Task brief: Please go through the records below and return every line holding the word "fetches".

Stored data entries
**********

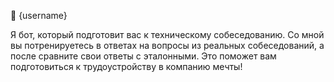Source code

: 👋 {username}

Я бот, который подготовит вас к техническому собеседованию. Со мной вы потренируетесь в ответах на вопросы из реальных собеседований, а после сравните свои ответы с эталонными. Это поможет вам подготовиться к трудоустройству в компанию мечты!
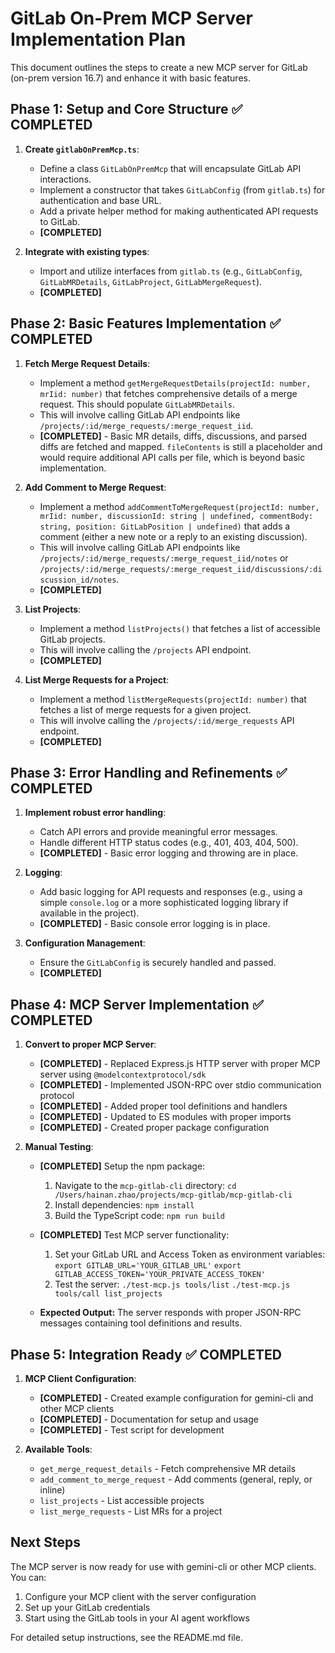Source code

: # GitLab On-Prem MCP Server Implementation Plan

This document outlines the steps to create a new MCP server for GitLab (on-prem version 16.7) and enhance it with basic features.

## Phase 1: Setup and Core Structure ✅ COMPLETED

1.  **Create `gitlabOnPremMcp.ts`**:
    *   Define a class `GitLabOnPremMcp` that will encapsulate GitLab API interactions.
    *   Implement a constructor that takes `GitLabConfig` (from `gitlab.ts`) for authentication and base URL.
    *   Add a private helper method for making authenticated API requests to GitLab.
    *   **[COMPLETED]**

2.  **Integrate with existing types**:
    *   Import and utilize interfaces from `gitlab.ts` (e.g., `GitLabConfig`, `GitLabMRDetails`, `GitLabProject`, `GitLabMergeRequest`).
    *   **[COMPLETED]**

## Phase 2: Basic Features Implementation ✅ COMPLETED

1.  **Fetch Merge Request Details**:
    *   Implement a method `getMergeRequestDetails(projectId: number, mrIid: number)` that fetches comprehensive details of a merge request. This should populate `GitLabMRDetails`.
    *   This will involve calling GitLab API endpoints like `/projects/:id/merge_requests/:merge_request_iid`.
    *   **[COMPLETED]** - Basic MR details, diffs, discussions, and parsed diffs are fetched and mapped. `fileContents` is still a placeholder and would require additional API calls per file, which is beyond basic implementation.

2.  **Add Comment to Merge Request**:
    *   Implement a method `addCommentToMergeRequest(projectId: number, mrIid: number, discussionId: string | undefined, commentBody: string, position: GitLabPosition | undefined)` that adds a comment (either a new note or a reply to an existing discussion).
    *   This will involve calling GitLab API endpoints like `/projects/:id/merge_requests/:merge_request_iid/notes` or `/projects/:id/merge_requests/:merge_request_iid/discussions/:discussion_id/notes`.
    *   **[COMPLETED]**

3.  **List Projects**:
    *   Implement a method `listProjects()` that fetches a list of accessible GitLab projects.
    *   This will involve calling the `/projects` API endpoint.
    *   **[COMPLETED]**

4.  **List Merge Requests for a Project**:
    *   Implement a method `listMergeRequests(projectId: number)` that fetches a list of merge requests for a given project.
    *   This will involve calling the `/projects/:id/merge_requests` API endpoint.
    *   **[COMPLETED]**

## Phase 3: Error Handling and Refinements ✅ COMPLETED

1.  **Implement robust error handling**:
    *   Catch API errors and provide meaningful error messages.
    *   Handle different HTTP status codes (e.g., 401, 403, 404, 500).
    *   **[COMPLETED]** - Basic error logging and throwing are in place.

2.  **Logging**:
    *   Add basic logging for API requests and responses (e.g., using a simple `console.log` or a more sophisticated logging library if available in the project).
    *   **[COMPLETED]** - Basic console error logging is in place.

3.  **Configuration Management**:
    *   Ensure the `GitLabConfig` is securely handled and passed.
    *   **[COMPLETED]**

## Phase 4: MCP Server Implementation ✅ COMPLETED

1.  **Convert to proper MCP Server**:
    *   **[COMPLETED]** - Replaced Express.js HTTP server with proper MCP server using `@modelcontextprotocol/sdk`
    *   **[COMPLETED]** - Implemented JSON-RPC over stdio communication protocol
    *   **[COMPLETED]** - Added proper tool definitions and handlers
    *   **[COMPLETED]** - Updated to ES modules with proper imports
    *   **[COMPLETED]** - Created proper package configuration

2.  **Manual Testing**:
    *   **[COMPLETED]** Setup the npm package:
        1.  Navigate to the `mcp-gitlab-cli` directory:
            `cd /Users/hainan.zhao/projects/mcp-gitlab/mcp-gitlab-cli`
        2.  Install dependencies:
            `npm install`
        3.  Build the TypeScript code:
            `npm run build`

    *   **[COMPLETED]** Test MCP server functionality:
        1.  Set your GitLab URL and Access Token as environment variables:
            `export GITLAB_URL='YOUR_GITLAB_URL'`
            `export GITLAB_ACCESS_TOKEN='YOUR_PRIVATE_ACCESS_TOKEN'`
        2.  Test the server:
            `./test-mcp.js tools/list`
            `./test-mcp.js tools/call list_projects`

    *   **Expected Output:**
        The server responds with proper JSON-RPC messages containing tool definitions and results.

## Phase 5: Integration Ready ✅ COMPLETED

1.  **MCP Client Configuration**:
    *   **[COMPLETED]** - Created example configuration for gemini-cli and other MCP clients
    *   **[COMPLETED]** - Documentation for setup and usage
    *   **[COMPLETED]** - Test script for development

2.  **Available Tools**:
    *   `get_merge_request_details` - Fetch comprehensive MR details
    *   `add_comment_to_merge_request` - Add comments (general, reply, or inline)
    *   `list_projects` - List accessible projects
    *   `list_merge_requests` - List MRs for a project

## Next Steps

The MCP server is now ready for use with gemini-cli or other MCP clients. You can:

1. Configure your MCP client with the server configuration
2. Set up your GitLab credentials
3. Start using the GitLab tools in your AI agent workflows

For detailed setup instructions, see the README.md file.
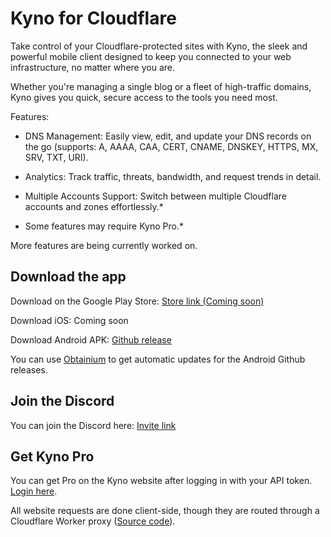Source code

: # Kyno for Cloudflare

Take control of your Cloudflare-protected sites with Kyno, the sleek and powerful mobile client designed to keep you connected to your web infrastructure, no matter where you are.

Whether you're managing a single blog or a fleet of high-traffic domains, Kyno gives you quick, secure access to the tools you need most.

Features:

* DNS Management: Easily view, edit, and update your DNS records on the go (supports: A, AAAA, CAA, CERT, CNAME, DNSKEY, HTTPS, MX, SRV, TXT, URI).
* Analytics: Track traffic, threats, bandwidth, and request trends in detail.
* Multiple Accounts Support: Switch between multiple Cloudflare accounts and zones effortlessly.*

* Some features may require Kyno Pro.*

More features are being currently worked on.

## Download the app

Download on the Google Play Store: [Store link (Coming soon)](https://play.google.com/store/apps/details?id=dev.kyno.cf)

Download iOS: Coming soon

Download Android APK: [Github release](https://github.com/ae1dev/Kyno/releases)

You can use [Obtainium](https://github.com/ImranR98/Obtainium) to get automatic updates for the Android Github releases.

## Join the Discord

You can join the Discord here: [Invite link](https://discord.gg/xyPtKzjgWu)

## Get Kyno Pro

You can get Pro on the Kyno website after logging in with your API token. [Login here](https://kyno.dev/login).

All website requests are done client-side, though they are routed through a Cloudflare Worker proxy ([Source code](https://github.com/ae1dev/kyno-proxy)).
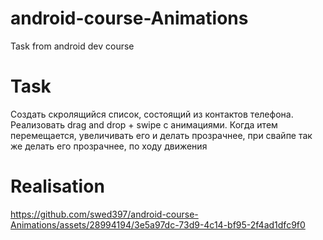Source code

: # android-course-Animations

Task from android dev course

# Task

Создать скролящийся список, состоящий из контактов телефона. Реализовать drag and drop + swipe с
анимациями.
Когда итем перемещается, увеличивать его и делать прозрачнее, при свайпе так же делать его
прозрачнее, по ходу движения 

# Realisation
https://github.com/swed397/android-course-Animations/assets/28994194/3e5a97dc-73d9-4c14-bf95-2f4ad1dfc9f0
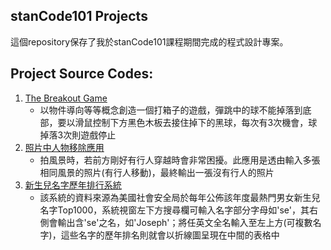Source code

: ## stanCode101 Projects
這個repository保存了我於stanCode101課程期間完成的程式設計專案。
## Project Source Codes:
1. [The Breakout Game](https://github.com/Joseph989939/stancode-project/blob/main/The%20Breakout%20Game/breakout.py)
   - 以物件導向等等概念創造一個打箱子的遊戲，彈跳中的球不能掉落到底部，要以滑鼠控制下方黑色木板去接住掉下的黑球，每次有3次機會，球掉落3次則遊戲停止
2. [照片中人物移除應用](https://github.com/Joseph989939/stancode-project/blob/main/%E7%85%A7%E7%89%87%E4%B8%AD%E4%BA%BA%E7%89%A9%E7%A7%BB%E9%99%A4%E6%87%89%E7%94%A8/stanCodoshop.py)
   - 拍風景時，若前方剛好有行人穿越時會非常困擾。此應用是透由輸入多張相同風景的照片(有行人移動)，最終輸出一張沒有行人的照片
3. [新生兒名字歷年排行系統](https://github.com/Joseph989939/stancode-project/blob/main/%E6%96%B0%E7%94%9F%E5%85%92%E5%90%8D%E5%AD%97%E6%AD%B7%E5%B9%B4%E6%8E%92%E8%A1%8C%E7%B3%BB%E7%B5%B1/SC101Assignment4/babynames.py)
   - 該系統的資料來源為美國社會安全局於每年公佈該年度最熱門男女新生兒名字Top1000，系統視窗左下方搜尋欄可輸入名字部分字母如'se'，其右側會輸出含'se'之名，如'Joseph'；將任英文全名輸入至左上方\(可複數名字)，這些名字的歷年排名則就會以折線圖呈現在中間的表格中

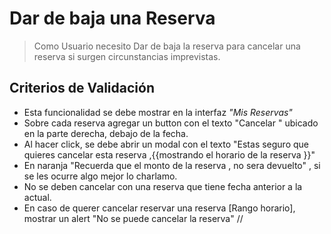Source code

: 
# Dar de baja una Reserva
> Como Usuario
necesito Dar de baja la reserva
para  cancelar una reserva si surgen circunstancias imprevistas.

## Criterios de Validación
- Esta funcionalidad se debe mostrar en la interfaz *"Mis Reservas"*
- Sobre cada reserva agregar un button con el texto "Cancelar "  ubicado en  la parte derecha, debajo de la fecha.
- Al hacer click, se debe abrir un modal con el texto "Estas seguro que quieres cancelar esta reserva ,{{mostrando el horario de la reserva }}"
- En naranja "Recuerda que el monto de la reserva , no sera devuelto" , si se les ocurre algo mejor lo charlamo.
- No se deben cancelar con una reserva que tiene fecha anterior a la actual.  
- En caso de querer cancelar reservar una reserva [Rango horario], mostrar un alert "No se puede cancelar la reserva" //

**********

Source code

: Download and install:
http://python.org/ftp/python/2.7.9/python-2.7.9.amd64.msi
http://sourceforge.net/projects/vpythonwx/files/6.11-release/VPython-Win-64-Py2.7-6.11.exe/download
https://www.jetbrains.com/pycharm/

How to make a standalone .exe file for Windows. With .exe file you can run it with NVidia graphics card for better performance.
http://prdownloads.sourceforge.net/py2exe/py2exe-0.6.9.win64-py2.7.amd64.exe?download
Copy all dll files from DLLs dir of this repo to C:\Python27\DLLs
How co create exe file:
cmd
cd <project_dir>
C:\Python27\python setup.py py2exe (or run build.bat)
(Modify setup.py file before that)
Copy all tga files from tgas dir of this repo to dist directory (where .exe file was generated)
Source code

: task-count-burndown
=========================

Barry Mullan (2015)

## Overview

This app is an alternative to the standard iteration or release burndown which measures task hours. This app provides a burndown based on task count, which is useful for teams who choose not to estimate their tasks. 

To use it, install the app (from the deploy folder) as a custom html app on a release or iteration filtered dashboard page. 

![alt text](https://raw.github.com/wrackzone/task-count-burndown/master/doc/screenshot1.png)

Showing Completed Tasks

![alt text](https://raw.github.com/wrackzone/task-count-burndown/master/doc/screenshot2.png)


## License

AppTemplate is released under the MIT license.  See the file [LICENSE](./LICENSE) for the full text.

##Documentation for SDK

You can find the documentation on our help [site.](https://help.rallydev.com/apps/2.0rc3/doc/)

**********

Reply:
    *   Implement a method `getMergeRequestDetails(projectId: number, mrIid: number)` that fetches comprehensive details of a merge request. This should populate `GitLabMRDetails`.
    *   Implement a method `listProjects()` that fetches a list of accessible GitLab projects.
    *   Implement a method `listMergeRequests(projectId: number)` that fetches a list of merge requests for a given project.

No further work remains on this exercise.